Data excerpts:
%%

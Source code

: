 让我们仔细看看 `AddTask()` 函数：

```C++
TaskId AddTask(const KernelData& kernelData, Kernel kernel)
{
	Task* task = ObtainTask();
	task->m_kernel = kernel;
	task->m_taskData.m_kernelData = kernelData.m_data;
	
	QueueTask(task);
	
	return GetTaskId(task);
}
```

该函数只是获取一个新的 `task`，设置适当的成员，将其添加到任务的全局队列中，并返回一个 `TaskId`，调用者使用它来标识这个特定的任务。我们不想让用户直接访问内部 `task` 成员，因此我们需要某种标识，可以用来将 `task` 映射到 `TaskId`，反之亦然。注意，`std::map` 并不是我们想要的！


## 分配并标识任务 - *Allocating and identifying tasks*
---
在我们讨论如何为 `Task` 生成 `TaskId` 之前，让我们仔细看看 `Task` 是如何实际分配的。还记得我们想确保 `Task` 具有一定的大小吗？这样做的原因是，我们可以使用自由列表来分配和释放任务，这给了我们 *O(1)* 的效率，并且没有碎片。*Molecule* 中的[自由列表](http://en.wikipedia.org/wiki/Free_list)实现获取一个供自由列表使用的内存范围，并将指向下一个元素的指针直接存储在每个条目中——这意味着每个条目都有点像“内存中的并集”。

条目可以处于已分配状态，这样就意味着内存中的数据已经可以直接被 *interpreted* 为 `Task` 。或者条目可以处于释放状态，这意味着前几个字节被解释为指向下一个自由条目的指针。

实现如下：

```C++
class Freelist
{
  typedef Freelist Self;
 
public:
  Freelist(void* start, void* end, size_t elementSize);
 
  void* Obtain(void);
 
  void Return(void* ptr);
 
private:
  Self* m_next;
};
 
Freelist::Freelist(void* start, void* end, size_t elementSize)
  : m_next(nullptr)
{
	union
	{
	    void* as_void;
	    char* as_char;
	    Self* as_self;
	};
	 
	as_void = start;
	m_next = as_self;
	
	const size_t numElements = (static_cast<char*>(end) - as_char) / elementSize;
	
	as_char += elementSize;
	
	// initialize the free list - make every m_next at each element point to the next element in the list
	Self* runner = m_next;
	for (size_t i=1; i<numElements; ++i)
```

%%

## DESCRIPTION OF THE TASK
The string "Freelist" may appear in the entries. Say how many lines contain it, as a bare number.

## TASK RESULT
4